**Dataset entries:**
□ □ □ □ □ □ □

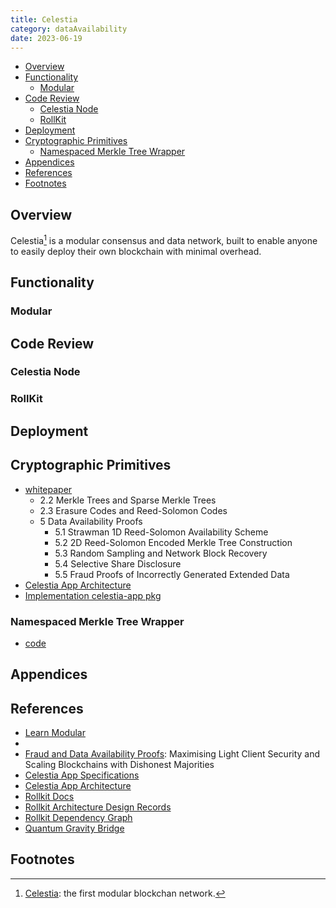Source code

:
 ```yaml
---
title: Celestia
category: dataAvailability
date: 2023-06-19
---
```


- [Overview](#overview)
- [Functionality](#functionality)
  - [Modular](#modular)
- [Code Review](#code-review)
  - [Celestia Node](#celestia-node)
  - [RollKit](#rollkit)
- [Deployment](#deployment)
- [Cryptographic Primitives](#cryptographic-primitives)
  - [Namespaced Merkle Tree Wrapper](#namespaced-merkle-tree-wrapper)
- [Appendices](#appendices)
- [References](#references)
- [Footnotes](#footnotes)

## Overview

 Celestia[^ov-1] is a modular consensus and data network, built to enable anyone to easily deploy their own blockchain with minimal overhead.

## Functionality

### Modular

## Code Review

### Celestia Node

### RollKit

## Deployment

## Cryptographic Primitives

- [whitepaper](https://arxiv.org/pdf/1809.09044.pdf)
  - 2.2 Merkle Trees and Sparse Merkle Trees
  - 2.3 Erasure Codes and Reed-Solomon Codes
  - 5 Data Availability Proofs
    - 5.1 Strawman 1D Reed-Solomon Availability Scheme
    - 5.2 2D Reed-Solomon Encoded Merkle Tree Construction
    - 5.3 Random Sampling and Network Block Recovery
    - 5.4 Selective Share Disclosure
    - 5.5 Fraud Proofs of Incorrectly Generated Extended Data
- [Celestia App Architecture](https://github.com/celestiaorg/celestia-app/tree/main/docs/architecture)
- [Implementation celestia-app pkg](https://github.com/celestiaorg/celestia-app/tree/main/pkg)

### Namespaced Merkle Tree Wrapper

- [code](https://github.com/celestiaorg/celestia-app/tree/main/pkg/wrapper)

## Appendices

## References

- [Learn Modular](https://celestia.org/learn/)
-
- [Fraud and Data Availability Proofs](https://arxiv.org/pdf/1809.09044.pdf): Maximising Light Client Security and Scaling Blockchains with Dishonest Majorities
- [Celestia App Specifications](https://celestiaorg.github.io/celestia-app/index.html)
- [Celestia App Architecture](https://github.com/celestiaorg/celestia-app/tree/main/docs/architecture)
- [Rollkit Docs](https://rollkit.dev/docs/intro/)
- [Rollkit Architecture Design Records](https://github.com/rollkit/rollkit/tree/main/docs/lazy-adr)
- [Rollkit Dependency Graph](https://github.com/rollkit/rollkit/blob/main/docs/specification/rollkit-dependency-graph.md)
- [Quantum Gravity Bridge](https://github.com/celestiaorg/quantum-gravity-bridge/tree/master)

## Footnotes

[^ov-1]: [Celestia](https://celestia.org/): the first modular blockchan network.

□ □ □ □ □ □ □

**Required action:**
Word for word, set down every line of the records above, and leave the pictures out.

**Solved exercise:**
Source code

:
 ```yaml
---
title: Celestia
category: dataAvailability
date: 2023-06-19
---
```


- [Overview](#overview)
- [Functionality](#functionality)
  - [Modular](#modular)
- [Code Review](#code-review)
  - [Celestia Node](#celestia-node)
  - [RollKit](#rollkit)
- [Deployment](#deployment)
- [Cryptographic Primitives](#cryptographic-primitives)
  - [Namespaced Merkle Tree Wrapper](#namespaced-merkle-tree-wrapper)
- [Appendices](#appendices)
- [References](#references)
- [Footnotes](#footnotes)

## Overview

 Celestia[^ov-1] is a modular consensus and data network, built to enable anyone to easily deploy their own blockchain with minimal overhead.

## Functionality

### Modular

## Code Review

### Celestia Node

### RollKit

## Deployment

## Cryptographic Primitives

- [whitepaper](https://arxiv.org/pdf/1809.09044.pdf)
  - 2.2 Merkle Trees and Sparse Merkle Trees
  - 2.3 Erasure Codes and Reed-Solomon Codes
  - 5 Data Availability Proofs
    - 5.1 Strawman 1D Reed-Solomon Availability Scheme
    - 5.2 2D Reed-Solomon Encoded Merkle Tree Construction
    - 5.3 Random Sampling and Network Block Recovery
    - 5.4 Selective Share Disclosure
    - 5.5 Fraud Proofs of Incorrectly Generated Extended Data
- [Celestia App Architecture](https://github.com/celestiaorg/celestia-app/tree/main/docs/architecture)
- [Implementation celestia-app pkg](https://github.com/celestiaorg/celestia-app/tree/main/pkg)

### Namespaced Merkle Tree Wrapper

- [code](https://github.com/celestiaorg/celestia-app/tree/main/pkg/wrapper)

## Appendices

## References

- [Learn Modular](https://celestia.org/learn/)
-
- [Fraud and Data Availability Proofs](https://arxiv.org/pdf/1809.09044.pdf): Maximising Light Client Security and Scaling Blockchains with Dishonest Majorities
- [Celestia App Specifications](https://celestiaorg.github.io/celestia-app/index.html)
- [Celestia App Architecture](https://github.com/celestiaorg/celestia-app/tree/main/docs/architecture)
- [Rollkit Docs](https://rollkit.dev/docs/intro/)
- [Rollkit Architecture Design Records](https://github.com/rollkit/rollkit/tree/main/docs/lazy-adr)
- [Rollkit Dependency Graph](https://github.com/rollkit/rollkit/blob/main/docs/specification/rollkit-dependency-graph.md)
- [Quantum Gravity Bridge](https://github.com/celestiaorg/quantum-gravity-bridge/tree/master)

## Footnotes

[^ov-1]: [Celestia](https://celestia.org/): the first modular blockchan network.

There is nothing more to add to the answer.